### [What the exercise asks]
Can you write out every line from the start of the records below through the line containing "This repository contains", leaving out any pictures?

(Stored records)

== Segment start ==

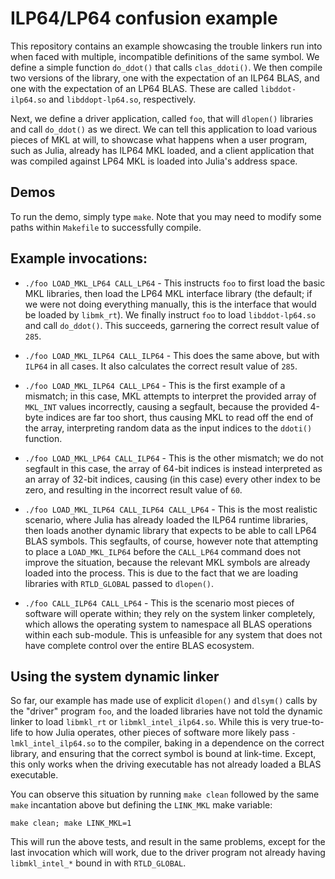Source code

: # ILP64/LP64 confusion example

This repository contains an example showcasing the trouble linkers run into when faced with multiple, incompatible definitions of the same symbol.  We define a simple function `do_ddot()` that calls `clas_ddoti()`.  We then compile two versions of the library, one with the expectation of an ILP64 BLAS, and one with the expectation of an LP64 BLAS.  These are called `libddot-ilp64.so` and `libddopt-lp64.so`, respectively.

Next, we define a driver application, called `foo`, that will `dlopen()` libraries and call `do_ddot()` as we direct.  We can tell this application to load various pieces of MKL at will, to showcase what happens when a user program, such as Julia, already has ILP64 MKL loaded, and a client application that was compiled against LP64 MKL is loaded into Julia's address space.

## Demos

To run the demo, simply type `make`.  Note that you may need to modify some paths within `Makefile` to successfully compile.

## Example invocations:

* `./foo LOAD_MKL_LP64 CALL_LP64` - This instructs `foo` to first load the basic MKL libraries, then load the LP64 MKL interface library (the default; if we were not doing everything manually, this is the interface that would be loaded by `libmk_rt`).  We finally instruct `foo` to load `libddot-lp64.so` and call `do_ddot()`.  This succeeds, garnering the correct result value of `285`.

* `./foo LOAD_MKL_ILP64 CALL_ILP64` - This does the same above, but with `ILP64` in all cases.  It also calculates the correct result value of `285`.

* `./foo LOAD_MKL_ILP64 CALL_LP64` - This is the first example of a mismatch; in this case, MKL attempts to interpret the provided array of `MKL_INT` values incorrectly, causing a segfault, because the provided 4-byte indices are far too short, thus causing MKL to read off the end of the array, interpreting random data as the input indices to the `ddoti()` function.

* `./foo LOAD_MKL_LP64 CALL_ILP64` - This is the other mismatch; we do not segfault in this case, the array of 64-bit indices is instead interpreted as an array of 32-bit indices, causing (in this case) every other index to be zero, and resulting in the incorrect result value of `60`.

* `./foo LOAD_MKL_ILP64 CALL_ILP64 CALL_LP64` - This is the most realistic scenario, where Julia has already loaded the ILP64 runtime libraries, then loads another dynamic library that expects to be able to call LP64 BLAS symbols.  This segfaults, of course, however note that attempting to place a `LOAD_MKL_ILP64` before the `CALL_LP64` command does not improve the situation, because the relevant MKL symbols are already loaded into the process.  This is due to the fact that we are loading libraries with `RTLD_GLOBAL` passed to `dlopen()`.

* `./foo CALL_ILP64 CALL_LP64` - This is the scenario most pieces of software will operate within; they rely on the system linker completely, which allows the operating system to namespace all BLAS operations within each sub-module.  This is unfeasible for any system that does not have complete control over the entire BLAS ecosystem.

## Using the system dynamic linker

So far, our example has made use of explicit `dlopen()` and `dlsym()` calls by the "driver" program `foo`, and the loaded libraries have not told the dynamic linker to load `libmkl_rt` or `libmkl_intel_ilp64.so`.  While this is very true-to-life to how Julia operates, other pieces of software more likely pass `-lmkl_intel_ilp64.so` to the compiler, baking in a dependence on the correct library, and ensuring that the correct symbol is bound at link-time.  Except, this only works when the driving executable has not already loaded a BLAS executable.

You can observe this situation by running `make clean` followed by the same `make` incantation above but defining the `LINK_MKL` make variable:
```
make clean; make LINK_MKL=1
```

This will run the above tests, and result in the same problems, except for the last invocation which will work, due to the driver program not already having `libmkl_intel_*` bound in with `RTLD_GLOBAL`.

== Segment end ==

### [Expected answer]
Source code

: # ILP64/LP64 confusion example

This repository contains an example showcasing the trouble linkers run into when faced with multiple, incompatible definitions of the same symbol.  We define a simple function `do_ddot()` that calls `clas_ddoti()`.  We then compile two versions of the library, one with the expectation of an ILP64 BLAS, and one with the expectation of an LP64 BLAS.  These are called `libddot-ilp64.so` and `libddopt-lp64.so`, respectively.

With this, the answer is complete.